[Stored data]
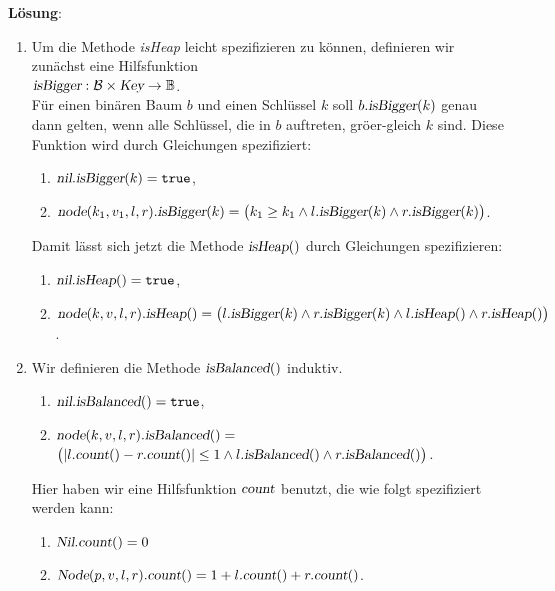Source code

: \documentclass{article}
\begin{document}
\noindent
\textbf{L\"osung}:
\begin{enumerate}
\item Um die Methode \textsl{isHeap} leicht spezifizieren zu k\"onnen, definieren wir zun\"achst
      eine Hilfsfunktion
      \\[0.2cm]
      \hspace*{1.3cm}
      $\textsl{isBigger} : \mathcal{B}  \times \textsl{Key}  \rightarrow \mathbb{B}$.
      \\[0.2cm]
      F\"ur einen bin\"aren Baum $b$ und einen Schl\"ussel $k$ soll $b.\textsl{isBigger}(k)$ genau dann gelten,
      wenn alle Schl\"ussel, die in $b$ auftreten, gr\"o\3er-gleich $k$ sind.
      Diese Funktion wird durch Gleichungen spezifiziert:
      \begin{enumerate}
      \item $\textsl{nil}.\textsl{isBigger}(k) = \mathtt{true}$,
      \item $\textsl{node}(k_1,v_1,l,r).\textsl{isBigger}(k) = \bigl(k_1 \geq k_1 \wedge l.\textsl{isBigger}(k) \wedge r.\textsl{isBigger}(k)\bigr)$.
      \end{enumerate}
      Damit l\"asst sich jetzt die Methode $\textsl{isHeap}()$ durch Gleichungen spezifizieren:
      \begin{enumerate}
      \item $\textsl{nil}.\textsl{isHeap}() = \mathtt{true}$,
      \item $\textsl{node}(k,v,l,r).\textsl{isHeap}() = 
             \bigl(l.\textsl{isBigger}(k) \wedge r.\textsl{isBigger}(k) \wedge l.\textsl{isHeap}() \wedge r.\textsl{isHeap}()\bigr)$.
      \end{enumerate}
\item Wir definieren die Methode $\textsl{isBalanced}()$ induktiv.
      \begin{enumerate}
      \item $\textsl{nil}.\textsl{isBalanced}() = \mathtt{true}$,
      \item $\textsl{node}(k,v,l,r).\textsl{isBalanced}() =$ \\[0.1cm]
            \hspace*{\fill}
            $\bigl(|l.\textsl{count}() - r.\textsl{count}()| \leq 1 
             \wedge l.\textsl{isBalanced}()\wedge r.\textsl{isBalanced}()\bigr)$.
      \end{enumerate}
      Hier haben wir eine Hilfsfunktion $\textsl{count}$ benutzt, die wie folgt spezifiziert werden kann:
      \begin{enumerate}
      \item $\textsl{Nil}.\textsl{count}() = 0$
      \item $\textsl{Node}(p,v,l,r).\textsl{count}() = 1 + l.\textsl{count}() + r.\textsl{count}()$.
      \end{enumerate}
\end{enumerate}
\pagebreak
\end{document}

> Exercise: Without the pictures, return the entries exactly as they appear.

> Solution for this task:
Source code

: \documentclass{article}
\begin{document}
\noindent
\textbf{L\"osung}:
\begin{enumerate}
\item Um die Methode \textsl{isHeap} leicht spezifizieren zu k\"onnen, definieren wir zun\"achst
      eine Hilfsfunktion
      \\[0.2cm]
      \hspace*{1.3cm}
      $\textsl{isBigger} : \mathcal{B}  \times \textsl{Key}  \rightarrow \mathbb{B}$.
      \\[0.2cm]
      F\"ur einen bin\"aren Baum $b$ und einen Schl\"ussel $k$ soll $b.\textsl{isBigger}(k)$ genau dann gelten,
      wenn alle Schl\"ussel, die in $b$ auftreten, gr\"o\3er-gleich $k$ sind.
      Diese Funktion wird durch Gleichungen spezifiziert:
      \begin{enumerate}
      \item $\textsl{nil}.\textsl{isBigger}(k) = \mathtt{true}$,
      \item $\textsl{node}(k_1,v_1,l,r).\textsl{isBigger}(k) = \bigl(k_1 \geq k_1 \wedge l.\textsl{isBigger}(k) \wedge r.\textsl{isBigger}(k)\bigr)$.
      \end{enumerate}
      Damit l\"asst sich jetzt die Methode $\textsl{isHeap}()$ durch Gleichungen spezifizieren:
      \begin{enumerate}
      \item $\textsl{nil}.\textsl{isHeap}() = \mathtt{true}$,
      \item $\textsl{node}(k,v,l,r).\textsl{isHeap}() = 
             \bigl(l.\textsl{isBigger}(k) \wedge r.\textsl{isBigger}(k) \wedge l.\textsl{isHeap}() \wedge r.\textsl{isHeap}()\bigr)$.
      \end{enumerate}
\item Wir definieren die Methode $\textsl{isBalanced}()$ induktiv.
      \begin{enumerate}
      \item $\textsl{nil}.\textsl{isBalanced}() = \mathtt{true}$,
      \item $\textsl{node}(k,v,l,r).\textsl{isBalanced}() =$ \\[0.1cm]
            \hspace*{\fill}
            $\bigl(|l.\textsl{count}() - r.\textsl{count}()| \leq 1 
             \wedge l.\textsl{isBalanced}()\wedge r.\textsl{isBalanced}()\bigr)$.
      \end{enumerate}
      Hier haben wir eine Hilfsfunktion $\textsl{count}$ benutzt, die wie folgt spezifiziert werden kann:
      \begin{enumerate}
      \item $\textsl{Nil}.\textsl{count}() = 0$
      \item $\textsl{Node}(p,v,l,r).\textsl{count}() = 1 + l.\textsl{count}() + r.\textsl{count}()$.
      \end{enumerate}
\end{enumerate}
\pagebreak
\end{document}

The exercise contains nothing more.